Helping people make good decisions started at an early age, Powell explains.

"Back when I was a kid, I'd play Monopoly by myself. I'd set up four players and go about the table and make the best decision for that player. I could never understand why I loved that game so much when I was a kid. I just knew I did. Now as an adult, it makes perfect sense to me."

And to Powell, home starts with the house's bones.

"Good 'bones,' making sure that the structure is safe, updating electrical and plumbing, etc. Then of course, adding your own touches (like) paint, flooring, decorating," he says.

The healthiness of a home's bones could be the difference between a client falling in love or feeling heartbreak, says James Cristbrook of Shain Park Realtors.

"One of the most difficult things that a realtor must do is separate a buyer's emotion from his or her financial decision making," says Cristbrook, 52, explaining that this sometimes includes purchasing a home that turns out to be a money pit. "The 'perfect' home is a balanced combination of lifestyle needs, wants and desires and a sound financial investment."

To meet this need, it is important to find a realtor you can trust says Cristbrook.

"Buyers and sellers should be confident that their best interests are being represented and that their realtor is competent and qualified," he says. "The purchase and sale of real estate is almost always the most expensive item an individual will ever buy or sell.

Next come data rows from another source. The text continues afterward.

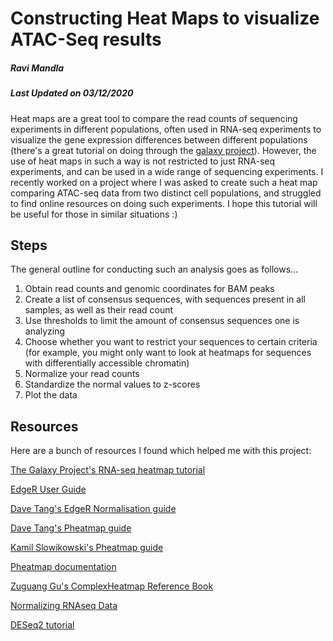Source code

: # Constructing Heat Maps to visualize ATAC-Seq results

##### Ravi Mandla

##### Last Updated on 03/12/2020

Heat maps are a great tool to compare the read counts of sequencing experiments in different populations, often used in RNA-seq experiments to visualize the gene expression differences between different populations (there's a great tutorial on doing through the [galaxy project](https://galaxyproject.github.io/training-material/topics/transcriptomics/tutorials/rna-seq-viz-with-heatmap2/tutorial.html)). However, the use of heat maps in such a way is not restricted to just RNA-seq experiments, and can be used in a wide range of sequencing experiments. I recently worked on a project where I was asked to create such a heat map comparing ATAC-seq data from two distinct cell populations, and struggled to find online resources on doing such experiments. I hope this tutorial will be useful for those in similar situations :)

## Steps

The general outline for conducting such an analysis goes as follows...

1. Obtain read counts and genomic coordinates for BAM peaks
2. Create a list of consensus sequences, with sequences present in all samples, as well as their read count
3. Use thresholds to limit the amount of consensus sequences one is analyzing
4. Choose whether you want to restrict your sequences to certain criteria (for example, you might only want to look at heatmaps for sequences with differentially accessible chromatin)
5. Normalize your read counts
6. Standardize the normal values to z-scores
7. Plot the data

## Resources

Here are a bunch of resources I found which helped me with this project:

[The Galaxy Project's RNA-seq heatmap tutorial](https://galaxyproject.github.io/training-material/topics/transcriptomics/tutorials/rna-seq-viz-with-heatmap2/tutorial.html)

[EdgeR User Guide](https://www.bioconductor.org/packages/release/bioc/vignettes/edgeR/inst/doc/edgeRUsersGuide.pdf)

[Dave Tang's EdgeR Normalisation guide](https://davetang.org/muse/2011/01/24/normalisation-methods-for-dge-data/)

[Dave Tang's Pheatmap guide](https://davetang.org/muse/2018/05/15/making-a-heatmap-in-r-with-the-pheatmap-package/)

[Kamil Slowikowski's Pheatmap guide](https://slowkow.com/notes/pheatmap-tutorial/)

[Pheatmap documentation](https://cran.r-project.org/web/packages/pheatmap/pheatmap.pdf)

[Zuguang Gu's ComplexHeatmap Reference Book](https://jokergoo.github.io/ComplexHeatmap-reference/book/)

[Normalizing RNAseq Data](https://genomebiology.biomedcentral.com/articles/10.1186/gb-2010-11-3-r25)

[DESeq2 tutorial](http://bioconductor.org/packages/devel/bioc/vignettes/DESeq2/inst/doc/DESeq2.html)

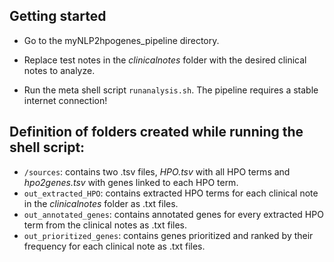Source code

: ## Getting started
* Go to the myNLP2hpogenes_pipeline directory.

* Replace test notes in the _clinicalnotes_ folder with the desired clinical notes to analyze.

* Run the meta shell script `runanalysis.sh`. The pipeline requires a stable internet connection!


## Definition of folders created while running the shell script:

* `/sources`: contains two .tsv files, _HPO.tsv_ with all HPO terms and _hpo2genes.tsv_ with genes linked to each HPO term.
* `out_extracted_HPO`: contains extracted HPO terms for each clinical note in the _clinicalnotes_ folder as .txt files.
* `out_annotated_genes`: contains annotated genes for every extracted HPO term from the clinical notes as .txt files.
* `out_prioritized_genes`: contains genes prioritized and ranked by their frequency for each clinical note as .txt files.
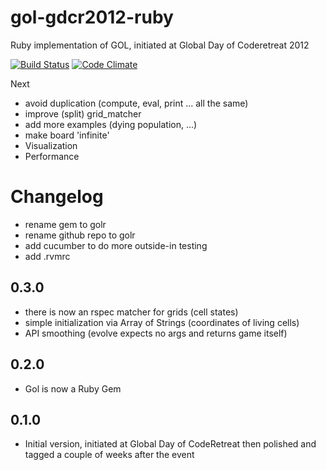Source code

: gol-gdcr2012-ruby
=================

Ruby implementation of GOL, initiated at Global Day of Coderetreat 2012

[![Build Status](https://travis-ci.org/mkrogemann/golr.png)](https://travis-ci.org/mkrogemann/golr)
[![Code Climate](https://codeclimate.com/badge.png)](https://codeclimate.com/github/mkrogemann/golr)

Next

- avoid duplication (compute, eval, print ... all the same)
- improve (split) grid_matcher
- add more examples (dying population, ...)
- make board 'infinite'
- Visualization
- Performance

# Changelog

- rename gem to golr
- rename github repo to golr
- add cucumber to do more outside-in testing
- add .rvmrc

## 0.3.0
- there is now an rspec matcher for grids (cell states)
- simple initialization via Array of Strings (coordinates of living cells)
- API smoothing (evolve expects no args and returns game itself)

## 0.2.0
- Gol is now a Ruby Gem

## 0.1.0
- Initial version, initiated at Global Day of CodeRetreat then polished and tagged a couple of weeks after the event
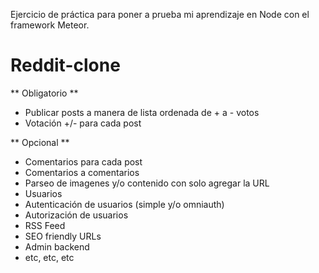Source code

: Ejercicio de práctica para poner a prueba mi aprendizaje en Node con el framework Meteor.

Reddit-clone
============
** Obligatorio **

- Publicar posts a manera de lista ordenada de + a - votos
- Votación +/- para cada post

** Opcional **

 - Comentarios para cada post
 - Comentarios a comentarios
 - Parseo de imagenes y/o contenido con solo agregar la URL
 - Usuarios
 - Autenticación de usuarios (simple y/o omniauth)
 - Autorización de usuarios
 - RSS Feed
 - SEO friendly URLs
 - Admin backend
 - etc, etc, etc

Representation should reflect the client's own ideals and lifestyle in order to best serve their needs."

And when you find the right realtor to find you the right home, the person can feel like your hero.

"My son once told me when he was about 8 years old that he thought I was a hero because I helped people find a warm, happy place to live that would shelter them from the rain and cold. And when they move into that home, they create wonderful memories, celebrate holidays, raise their families, share meals and sleep safely," says Cristbrook. "That's a pretty cool thing to be able to accomplish for the hundreds of people I have represented. Who wouldn't love doing all of that?"